Canadian pension funds and developers have been raising their investment in foreign real estate this year, primarily in the United States, as they seek alternatives to a consolidated domestic market.
The deal by Ivanhoé Cambridge, the real estate arm of Québec’s Caisse de dépôt et placement du Québec, and Chicago-based Callahan Capital Properties, to buy the 42-storey 1095 Avenue of the Americas building in Manhattan from Blackstone Group (BX.N) has not yet closed, two people familiar with the matter said. The Caisse manages Québec public and private sector pension funds and insurance funds.
A final announcement of the purchase may take weeks.
Canadians had already poured more than US$8 billion into U.S. commercial real estate in the first three quarters of 2014, surpassing the US$7.8 billion spent during the same period in 2013, according to Jones Lang LaSalle and Real Capital Analytics. Canadians spent US$11.86 billion on U.S. commercial property in all of last year and they are on target to surpass that in 2014.
“The domestic Canadian market is quite tightly held by the domestic pension funds,” said Lucy Fletcher, vice president, international capital group and capital markets at Jones Lang. “Very few of the assets are trading in the current market.”

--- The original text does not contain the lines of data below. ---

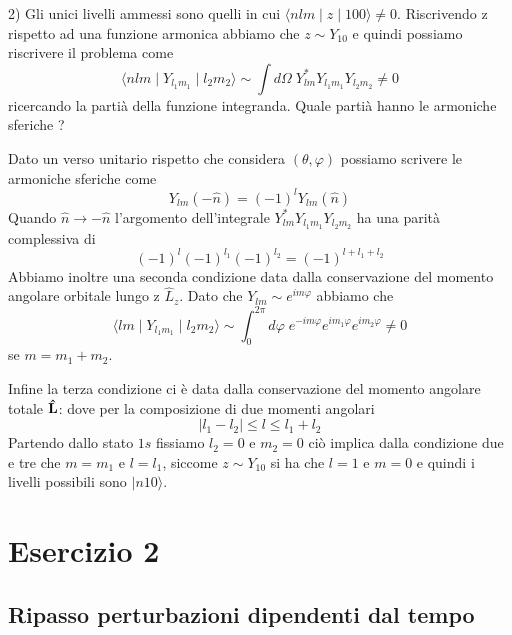 2) Gli unici livelli ammessi sono quelli in cui $\langle nlm \mid z \mid 100 \rangle \neq 0$. Riscrivendo z rispetto ad una funzione armonica abbiamo che $z \sim Y_{10}$ e quindi possiamo riscrivere il problema come 
\begin{equation*}
	\langle nlm \mid Y_{l_1m_1} \mid l_2m_2 \rangle \sim \int d\Omega \; Y_{lm}^*Y_{l_1m_1}Y_{l_2m_2} \neq 0
\end{equation*}
ricercando la parti\`a della funzione integranda. Quale parti\`a hanno le armoniche sferiche ?

Dato un verso unitario rispetto che considera $(\theta,\varphi)$ possiamo scrivere le armoniche sferiche come 
\begin{equation*}
	Y_{lm}(-\hat{n}) = (-1)^lY_{lm}(\hat{n})
\end{equation*}
Quando $\hat{n} \to - \hat{n}$ l'argomento dell'integrale $ Y_{lm}^*Y_{l_1m_1}Y_{l_2m_2} $ ha una parit\`a complessiva di 
\begin{equation*}
	(-1)^{l}(-1)^{l_1}(-1)^{l_2} = (-1)^{l+l_1+l_2}
\end{equation*}
Abbiamo inoltre una seconda condizione data dalla conservazione del momento angolare orbitale lungo z $\hat{L}_z$. Dato che $Y_{lm} \sim e^{im\varphi}$ abbiamo che 
\begin{equation*}
	\langle lm \mid Y_{l_1m_1} \mid l_2m_2 \rangle \sim \int_0^{2\pi} d \varphi \; e^{-im\varphi}e^{im_1\varphi}e^{im_2 \varphi} \neq 0
\end{equation*}
se  $m = m_1 +m_2$. 

Infine la terza condizione ci \` e data dalla conservazione del momento angolare totale $\bold{\hat{L}}$: dove per la composizione di due momenti angolari
\begin{equation*}
	|l_1-l_2| \leq l \leq l_1 + l_2
\end{equation*}
Partendo dallo stato $1s$ fissiamo $l_2 = 0 $ e $m_2 = 0 $ ci\`o implica dalla condizione due e tre che $m = m_1$ e $l = l _1$, siccome $z \sim Y_{10}$ si ha che $l = 1$ e $m= 0$ e quindi i livelli possibili sono $|n10\rangle $. 

\section{Esercizio 2}

\subsection{Ripasso perturbazioni dipendenti dal tempo}

	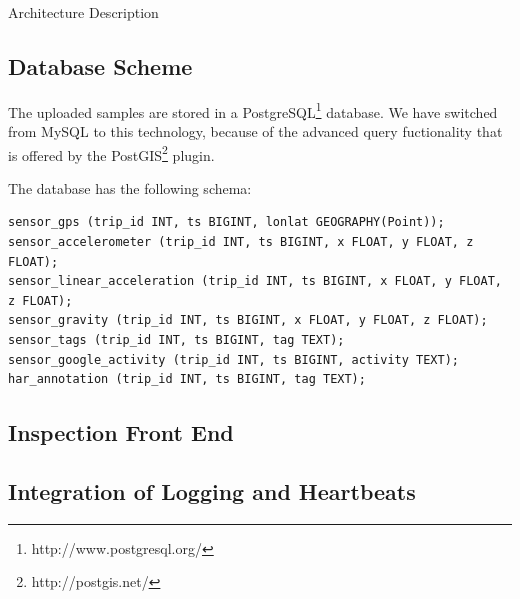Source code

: Architecture Description

\subsection{Database Scheme}

The uploaded samples are stored in a
PostgreSQL\footnote{http://www.postgresql.org/} database. We have
switched from MySQL to this technology, because of the advanced query
fuctionality that is offered by the
PostGIS\footnote{http://postgis.net/} plugin.

The database has the following schema:
{\small
\begin{verbatim}
sensor_gps (trip_id INT, ts BIGINT, lonlat GEOGRAPHY(Point));
sensor_accelerometer (trip_id INT, ts BIGINT, x FLOAT, y FLOAT, z FLOAT);
sensor_linear_acceleration (trip_id INT, ts BIGINT, x FLOAT, y FLOAT, z FLOAT);
sensor_gravity (trip_id INT, ts BIGINT, x FLOAT, y FLOAT, z FLOAT);
sensor_tags (trip_id INT, ts BIGINT, tag TEXT);
sensor_google_activity (trip_id INT, ts BIGINT, activity TEXT);
har_annotation (trip_id INT, ts BIGINT, tag TEXT);
\end{verbatim}}

\subsection{Inspection Front End}


\subsection{Integration of Logging and Heartbeats}




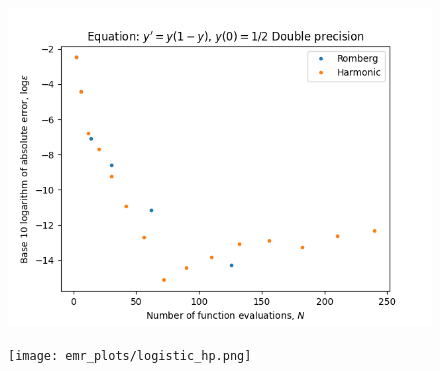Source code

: \begin{figure}[H]
\centering
\begin{minipage}{0.45\textwidth}
\centering
\includegraphics[scale=0.45]{emr_plots/logistic.png}
\end{minipage}
\begin{minipage}{0.45\textwidth}
\centering
\texttt{[image: emr\_plots/logistic\_hp.png]}
\end{minipage}
\end{figure}

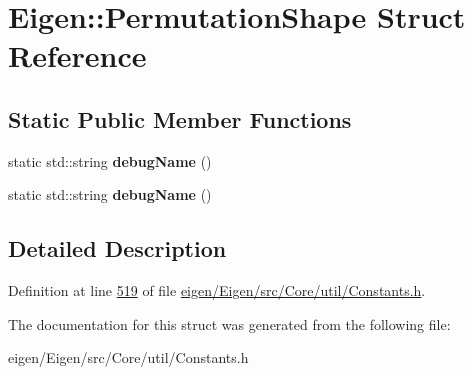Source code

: \hypertarget{struct_eigen_1_1_permutation_shape}{}\section{Eigen\+:\+:Permutation\+Shape Struct Reference}
\label{struct_eigen_1_1_permutation_shape}
\subsection*{Static Public Member Functions}
\begin{DoxyCompactItemize}
\item 
\mbox{\label{struct_eigen_1_1_permutation_shape_a5e7ccddac22d76e40150fe848522b5b1}} 
static std\+::string {\bfseries debug\+Name} ()
\item 
\mbox{\label{struct_eigen_1_1_permutation_shape_a5e7ccddac22d76e40150fe848522b5b1}} 
static std\+::string {\bfseries debug\+Name} ()
\end{DoxyCompactItemize}


\subsection{Detailed Description}


Definition at line \hyperlink{eigen_2_eigen_2src_2_core_2util_2_constants_8h_source_l00519}{519} of file \hyperlink{eigen_2_eigen_2src_2_core_2util_2_constants_8h_source}{eigen/\+Eigen/src/\+Core/util/\+Constants.\+h}.



The documentation for this struct was generated from the following file\+:\begin{DoxyCompactItemize}
\item 
eigen/\+Eigen/src/\+Core/util/\+Constants.\+h\end{DoxyCompactItemize}
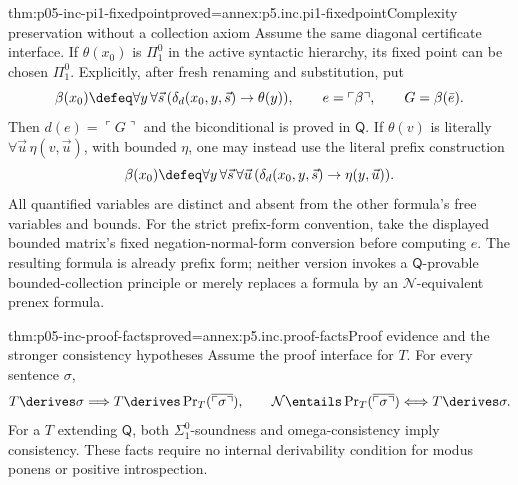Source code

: \begin{hbtheorem}{thm:p05-inc-pi1-fixedpoint}{proved=annex:p5.inc.pi1-fixedpoint}{Complexity preservation without a collection axiom}
Assume the same diagonal certificate interface. If \(\theta(x_0)\)
is \(\Pi^0_1\) in the active syntactic hierarchy, its fixed point can
be chosen \(\Pi^0_1\). Explicitly, after fresh renaming and substitution,
put
\[
 \beta(x_0)\defeq\forall y\,\forall\vec s\,
       (\delta_d(x_0,y,\vec s)\to\theta(y)),\qquad
 e=\ulcorner\beta\urcorner,\qquad G=\beta(\bar e).
\]
Then \(d(e)=\ulcorner G\urcorner\) and the biconditional is proved
in \(\mathsf Q\). If \(\theta(v)\) is literally
\(\forall\vec u\,\eta(v,\vec u)\), with bounded \(\eta\), one
may instead use the literal prefix construction
\[
 \beta(x_0)\defeq\forall y\,\forall\vec s\,\forall\vec u\,
       (\delta_d(x_0,y,\vec s)\to\eta(y,\vec u)).
\]
All quantified variables are distinct and absent from the other formula's
free variables and bounds. For the strict prefix-form convention, take
the displayed bounded matrix's fixed negation-normal-form conversion
before computing \(e\). The resulting formula is already prefix form;
neither version invokes a \(\mathsf Q\)-provable bounded-collection
principle or merely replaces a formula by an \(\mathcal N\)-equivalent
prenex formula.
\end{hbtheorem}

\begin{hblemma}{thm:p05-inc-proof-facts}{proved=annex:p5.inc.proof-facts}{Proof evidence and the stronger consistency hypotheses}
Assume the proof interface for \(T\). For every sentence \(\sigma\),
\[
 T\derives\sigma\Longrightarrow
 T\derives\operatorname{Pr}_T(\overline{\ulcorner\sigma\urcorner}),
 \qquad
 \mathcal N\entails\operatorname{Pr}_T(\overline{\ulcorner\sigma\urcorner})
 \Longleftrightarrow T\derives\sigma.
\]
For a \(T\) extending \(\mathsf Q\), both \(\Sigma^0_1\)-soundness
and omega-consistency imply consistency. These facts require no internal
derivability condition for modus ponens or positive introspection.
\end{hblemma}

Canada has been the biggest foreign buyer of U.S. commercial property for the past four years, according to data from New York City-based Real Capital.
Since 2010, Canadian investors have bought US$43.4 billion in commercial U.S. property – or 1,530 properties – spending four times as much as second-placed China.
The Ivanhoé deal was previously reported in the Wall Street Journal. Upon completion, it will mark the second-highest price paid for an office building in the U.S. since the 2008 sale of the General Motors building in New York for US$2.8 billion.
A spokesman for Montréal-based Ivanhoé Cambridge, which has US$40 billion in assets, declined to comment. The Québec fund’s other New York investments include Manhattan office towers 1211 Avenue of the Americas and 1411 Broadway.
The purchase would be the latest U.S. acquisition by Ivanhoé Cambridge with Callahan. The two formed an alliance in 2012 to expand Ivanhoé’s U.S. commercial holdings.